▶ [Your instructions]: Below are some records; output exactly the lines from the line with "int r = l + len - 1;" to the line with "建好之後，「$s$ 的某一段是不是回文」只要查一格。 很多題目先建這張表，再接別", both ends kept, and nothing more.

▶ [Data shown]:
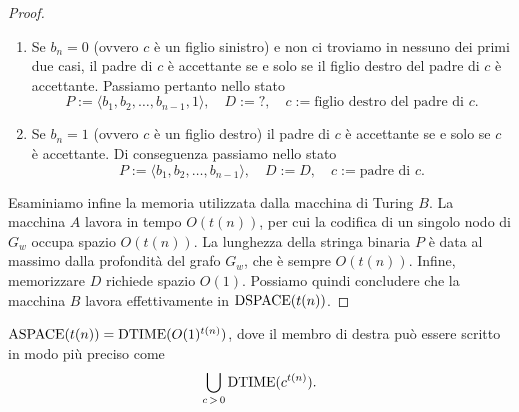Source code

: \begin{proof}
\begin{itemize}
\begin{enumerate}
    \item Se $b_n=0$ (ovvero $c$ è un figlio sinistro) e non ci troviamo in nessuno dei primi due casi,
    il padre di $c$ è accettante se e solo se il figlio destro del padre di $c$ è accettante.
    Passiamo pertanto nello stato
    \[ P := \langle b_1, b_2, \ldots, b_{n-1}, 1 \rangle, \quad D := \texttt{?}, \quad c := \text{figlio destro del padre di $c$}. \]
    
    \item Se $b_n=1$ (ovvero $c$ è un figlio destro) il padre di $c$ è accettante se e solo se $c$ è accettante.
    Di conseguenza passiamo nello stato
    \[ P := \langle b_1, b_2, \ldots, b_{n-1} \rangle, \quad D := D, \quad c := \text{padre di $c$}. \]
  \end{enumerate}
 \end{itemize}

 Esaminiamo infine la memoria utilizzata dalla macchina di Turing $B$.
 La macchina $A$ lavora in tempo $O(t(n))$, per cui la codifica di un singolo nodo di $G_w$ occupa spazio $O(t(n))$.
 La lunghezza della stringa binaria $P$ è data al massimo dalla profondità del grafo $G_w$, che è sempre $O(t(n))$.
 Infine, memorizzare $D$ richiede spazio $O(1)$.
 Possiamo quindi concludere che la macchina $B$ lavora effettivamente in $\operatorname{DSPACE}(t(n))$.
 
\end{proof}


\begin{teorema}
\label{thm:aspace-dtime}
  $\operatorname{ASPACE}(t(n)) = \operatorname{DTIME}(O(1)^{t(n)})$, dove il membro di destra può essere scritto in modo più preciso
   come
   \[ \bigcup_{c\,>\,0} \operatorname{DTIME}(c^{t(n)}). \]
\end{teorema}

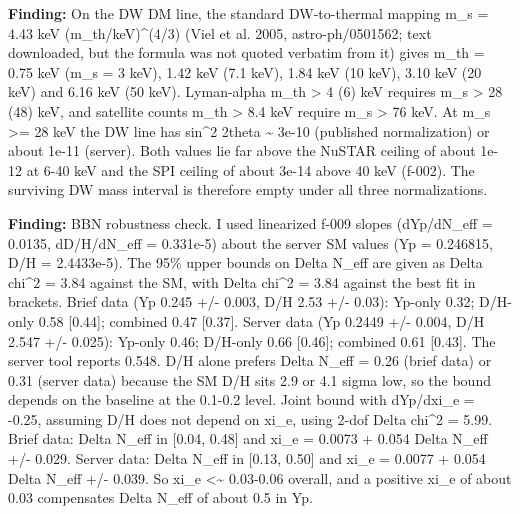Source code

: \documentclass[11pt,a4paper]{article}
\begin{document}
\textbf{Finding:} On the DW DM line, the standard DW-to-thermal mapping m\_s = 4.43 keV (m\_th/keV)\textasciicircum{}(4/3) (Viel et al. 2005, astro-ph/0501562; text downloaded, but the formula was not quoted verbatim from it) gives m\_th = 0.75 keV (m\_s = 3 keV), 1.42 keV (7.1 keV), 1.84 keV (10 keV), 3.10 keV (20 keV) and 6.16 keV (50 keV). Lyman-alpha m\_th \textgreater{} 4 (6) keV requires m\_s \textgreater{} 28 (48) keV, and satellite counts m\_th \textgreater{} 8.4 keV require m\_s \textgreater{} 76 keV. At m\_s \textgreater{}= 28 keV the DW line has sin\textasciicircum{}2 2theta \textasciitilde{} 3e-10 (published normalization) or about 1e-11 (server). Both values lie far above the NuSTAR ceiling of about 1e-12 at 6-40 keV and the SPI ceiling of about 3e-14 above 40 keV (f-002). The surviving DW mass interval is therefore empty under all three normalizations.

\textbf{Finding:} BBN robustness check. I used linearized f-009 slopes (dYp/dN\_eff = 0.0135, dD/H/dN\_eff = 0.331e-5) about the server SM values (Yp = 0.246815, D/H = 2.4433e-5). The 95\% upper bounds on Delta N\_eff are given as Delta chi\textasciicircum{}2 = 3.84 against the SM, with Delta chi\textasciicircum{}2 = 3.84 against the best fit in brackets. Brief data (Yp 0.245 +/- 0.003, D/H 2.53 +/- 0.03): Yp-only 0.32; D/H-only 0.58 [0.44]; combined 0.47 [0.37]. Server data (Yp 0.2449 +/- 0.004, D/H 2.547 +/- 0.025): Yp-only 0.46; D/H-only 0.66 [0.46]; combined 0.61 [0.43]. The server tool reports 0.548. D/H alone prefers Delta N\_eff = 0.26 (brief data) or 0.31 (server data) because the SM D/H sits 2.9 or 4.1 sigma low, so the bound depends on the baseline at the 0.1-0.2 level. Joint bound with dYp/dxi\_e = -0.25, assuming D/H does not depend on xi\_e, using 2-dof Delta chi\textasciicircum{}2 = 5.99. Brief data: Delta N\_eff in [0.04, 0.48] and xi\_e = 0.0073 + 0.054 Delta N\_eff +/- 0.029. Server data: Delta N\_eff in [0.13, 0.50] and xi\_e = 0.0077 + 0.054 Delta N\_eff +/- 0.039. So \textbar{}xi\_e\textbar{} \textless{}\textasciitilde{} 0.03-0.06 overall, and a positive xi\_e of about 0.03 compensates Delta N\_eff of about 0.5 in Yp.
\end{document}
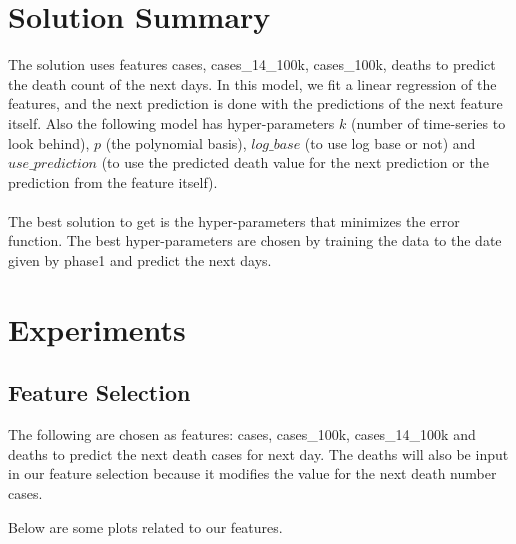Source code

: \section{Solution Summary}

The solution uses features cases, cases\_14\_100k, cases\_100k, deaths to predict the death count of the next days. In this model, we fit a linear regression of the features, and the next prediction is done with the predictions of the next feature itself. Also the following model has hyper-parameters $k$ (number of time-series to look behind), $p$ (the polynomial basis), $log\_base$ (to use log base or not) and $use\_prediction$ (to use the predicted death value for the next prediction or the prediction from the feature itself).\\~\\
The best solution to get is the hyper-parameters that minimizes the error function. The best hyper-parameters are chosen by training the data to the date given by phase1 and predict the next days.
\section{Experiments}

\subsection*{Feature Selection}

The following are chosen as features: cases, cases\_100k, cases\_14\_100k and deaths to predict the next death cases for next day. The deaths will also be input in our feature selection because it modifies the value for the next death number cases.

Below are some plots related to our features.

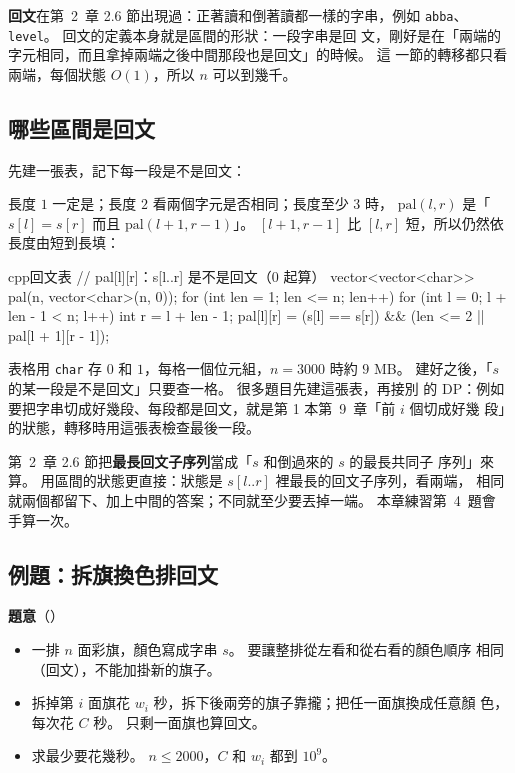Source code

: \textbf{回文}在第~2~章 2.6 節出現過：正著讀和倒著讀都一樣的字串，例如
\texttt{abba}、\texttt{level}。 回文的定義本身就是區間的形狀：一段字串是回
文，剛好是在「兩端的字元相同，而且拿掉兩端之後中間那段也是回文」的時候。 這
一節的轉移都只看兩端，每個狀態 $O(1)$，所以 $n$ 可以到幾千。

\subsection{哪些區間是回文}

先建一張表，記下每一段是不是回文：

\begin{center}
\end{center}

長度 $1$ 一定是；長度 $2$ 看兩個字元是否相同；長度至少 $3$ 時，
$\mathrm{pal}(l, r)$ 是「$s[l] = s[r]$ 而且 $\mathrm{pal}(l + 1, r - 1)$」。
$[l + 1, r - 1]$ 比 $[l, r]$ 短，所以仍然依長度由短到長填：

\begin{code}{cpp}{回文表}
// pal[l][r]：s[l..r] 是不是回文（0 起算）
vector<vector<char>> pal(n, vector<char>(n, 0));
for (int len = 1; len <= n; len++) {
    for (int l = 0; l + len - 1 < n; l++) {
        int r = l + len - 1;
        pal[l][r] = (s[l] == s[r]) && (len <= 2 || pal[l + 1][r - 1]);
    }
}
\end{code}

表格用 \texttt{char} 存 $0$ 和 $1$，每格一個位元組，$n = 3000$ 時約 $9$ MB。
建好之後，「$s$ 的某一段是不是回文」只要查一格。 很多題目先建這張表，再接別
的 DP：例如要把字串切成好幾段、每段都是回文，就是第 1 本第~9~章「前 $i$ 個切成好幾
段」的狀態，轉移時用這張表檢查最後一段。

第~2~章 2.6 節把\textbf{最長回文子序列}當成「$s$ 和倒過來的 $s$ 的最長共同子
序列」來算。 用區間的狀態更直接：狀態是 $s[l..r]$ 裡最長的回文子序列，看兩端，
相同就兩個都留下、加上中間的答案；不同就至少要丟掉一端。 本章練習第~4~題會
手算一次。

\subsection{例題：拆旗換色排回文}
\label{sec:ex-ivdp-flags}

\textbf{題意}（）

\begin{itemize}
\item 一排 $n$ 面彩旗，顏色寫成字串 $s$。 要讓整排從左看和從右看的顏色順序
相同（回文），不能加掛新的旗子。
\item 拆掉第 $i$ 面旗花 $w_i$ 秒，拆下後兩旁的旗子靠攏；把任一面旗換成任意顏
色，每次花 $C$ 秒。 只剩一面旗也算回文。
\item 求最少要花幾秒。 $n \le 2000$，$C$ 和 $w_i$ 都到 $10^9$。
\end{itemize}

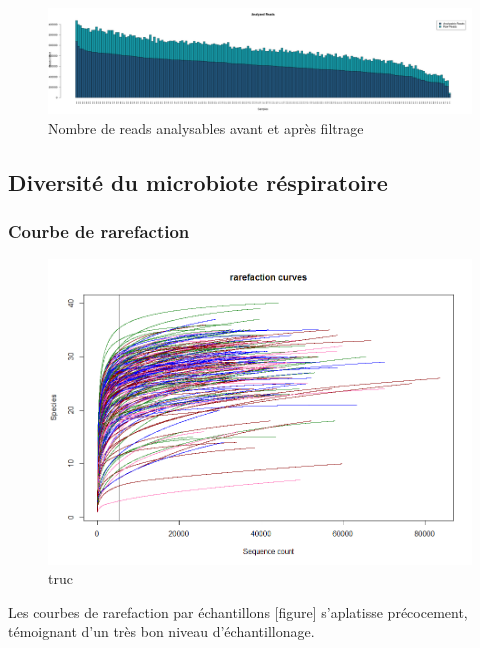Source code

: \documentclass[12pt,a4paper]{article}
\begin{document}
\begin{figure}[ht]
\begin{center}
\includegraphics[scale=0.25]{img/pipeline.png}\hfill
\end{center}
\caption{Nombre de reads analysables avant et après filtrage}
\label{all}
\end{figure}




\subsection{Diversité du microbiote réspiratoire}

\subsubsection{Courbe de rarefaction}


\begin{figure}[!ht]
\begin{center}
\includegraphics[scale=0.5]{img/rarefaction.png}\hfill
\end{center}
\caption{truc}
\label{bach}
\end{figure}




Les courbes de rarefaction par échantillons [figure] s’aplatisse précocement, témoignant d’un très bon niveau d’échantillonage.
\end{document}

▶ [Completed exercise]:
        int r = l + len - 1;
        pal[l][r] = (s[l] == s[r]) && (len <= 2 || pal[l + 1][r - 1]);
    }
}
\end{code}

表格用 \texttt{char} 存 $0$ 和 $1$，每格一個位元組，$n = 3000$ 時約 $9$ MB。
建好之後，「$s$ 的某一段是不是回文」只要查一格。 很多題目先建這張表，再接別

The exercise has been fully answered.